Exercise brief:
Give back every record below word for word, with the pictures omitted.

BEGIN Data for review

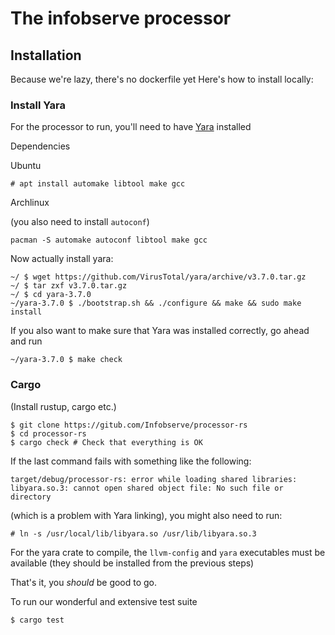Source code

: # The infobserve processor

## Installation
Because we're lazy, there's no dockerfile yet
Here's how to install locally:

### Install Yara
For the processor to run, you'll need to have [Yara](https://github.com/VirusTotal/yara) installed

Dependencies

Ubuntu

```
# apt install automake libtool make gcc
```



Archlinux

(you also need to install `autoconf`)

```
pacman -S automake autoconf libtool make gcc
```

Now actually install yara:
```
~/ $ wget https://github.com/VirusTotal/yara/archive/v3.7.0.tar.gz
~/ $ tar zxf v3.7.0.tar.gz
~/ $ cd yara-3.7.0
~/yara-3.7.0 $ ./bootstrap.sh && ./configure && make && sudo make install
```

If you also want to make sure that Yara was installed correctly, go ahead and run
```
~/yara-3.7.0 $ make check
```


### Cargo
(Install rustup, cargo etc.)

```
$ git clone https://gitub.com/Infobserve/processor-rs
$ cd processor-rs
$ cargo check # Check that everything is OK
```

If the last command fails with something like the following: 
```
target/debug/processor-rs: error while loading shared libraries: libyara.so.3: cannot open shared object file: No such file or directory
```



(which is a problem with Yara linking), you might also need to run:
```
# ln -s /usr/local/lib/libyara.so /usr/lib/libyara.so.3
```



For the yara crate to compile, the `llvm-config` and `yara` executables must be available (they should be installed from the previous steps)

That's it, you *should* be good to go.

To run our wonderful and extensive test suite
```
$ cargo test
```
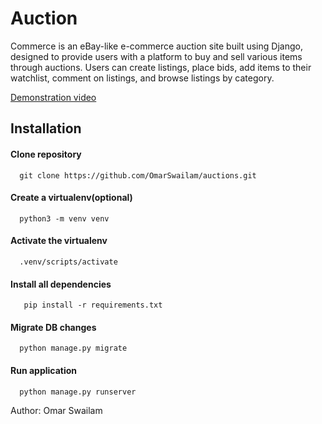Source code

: # Auction

Commerce is an eBay-like e-commerce auction site built using Django, designed to provide users with a platform to buy and sell various items through auctions. Users can create listings, place bids, add items to their watchlist, comment on listings, and browse listings by category.

[Demonstration video](https://youtu.be/22VuVf8xoaA?si=fr25Zbpk3n7OfPov)


## Installation

#### Clone repository
```
  git clone https://github.com/OmarSwailam/auctions.git
```

#### Create a virtualenv(optional)
```
  python3 -m venv venv
```

#### Activate the virtualenv
```
  .venv/scripts/activate
```
#### Install all dependencies
```
   pip install -r requirements.txt
```
#### Migrate DB changes
```
  python manage.py migrate
```
#### Run application
```
  python manage.py runserver
```


Author:
  Omar Swailam

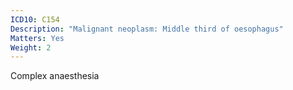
 ```yaml
---
ICD10: C154
Description: "Malignant neoplasm: Middle third of oesophagus"
Matters: Yes
Weight: 2
---
```

Complex anaesthesia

END Data for review

Written response:
Source code

: # The infobserve processor

## Installation
Because we're lazy, there's no dockerfile yet
Here's how to install locally:

### Install Yara
For the processor to run, you'll need to have [Yara](https://github.com/VirusTotal/yara) installed

Dependencies

Ubuntu

```
# apt install automake libtool make gcc
```



Archlinux

(you also need to install `autoconf`)

```
pacman -S automake autoconf libtool make gcc
```

Now actually install yara:
```
~/ $ wget https://github.com/VirusTotal/yara/archive/v3.7.0.tar.gz
~/ $ tar zxf v3.7.0.tar.gz
~/ $ cd yara-3.7.0
~/yara-3.7.0 $ ./bootstrap.sh && ./configure && make && sudo make install
```

If you also want to make sure that Yara was installed correctly, go ahead and run
```
~/yara-3.7.0 $ make check
```


### Cargo
(Install rustup, cargo etc.)

```
$ git clone https://gitub.com/Infobserve/processor-rs
$ cd processor-rs
$ cargo check # Check that everything is OK
```

If the last command fails with something like the following: 
```
target/debug/processor-rs: error while loading shared libraries: libyara.so.3: cannot open shared object file: No such file or directory
```



(which is a problem with Yara linking), you might also need to run:
```
# ln -s /usr/local/lib/libyara.so /usr/lib/libyara.so.3
```



For the yara crate to compile, the `llvm-config` and `yara` executables must be available (they should be installed from the previous steps)

That's it, you *should* be good to go.

To run our wonderful and extensive test suite
```
$ cargo test
```
Source code

: # Auction

Commerce is an eBay-like e-commerce auction site built using Django, designed to provide users with a platform to buy and sell various items through auctions. Users can create listings, place bids, add items to their watchlist, comment on listings, and browse listings by category.

[Demonstration video](https://youtu.be/22VuVf8xoaA?si=fr25Zbpk3n7OfPov)


## Installation

#### Clone repository
```
  git clone https://github.com/OmarSwailam/auctions.git
```

#### Create a virtualenv(optional)
```
  python3 -m venv venv
```

#### Activate the virtualenv
```
  .venv/scripts/activate
```
#### Install all dependencies
```
   pip install -r requirements.txt
```
#### Migrate DB changes
```
  python manage.py migrate
```
#### Run application
```
  python manage.py runserver
```


Author:
  Omar Swailam

 ```yaml
---
ICD10: C154
Description: "Malignant neoplasm: Middle third of oesophagus"
Matters: Yes
Weight: 2
---
```

Complex anaesthesia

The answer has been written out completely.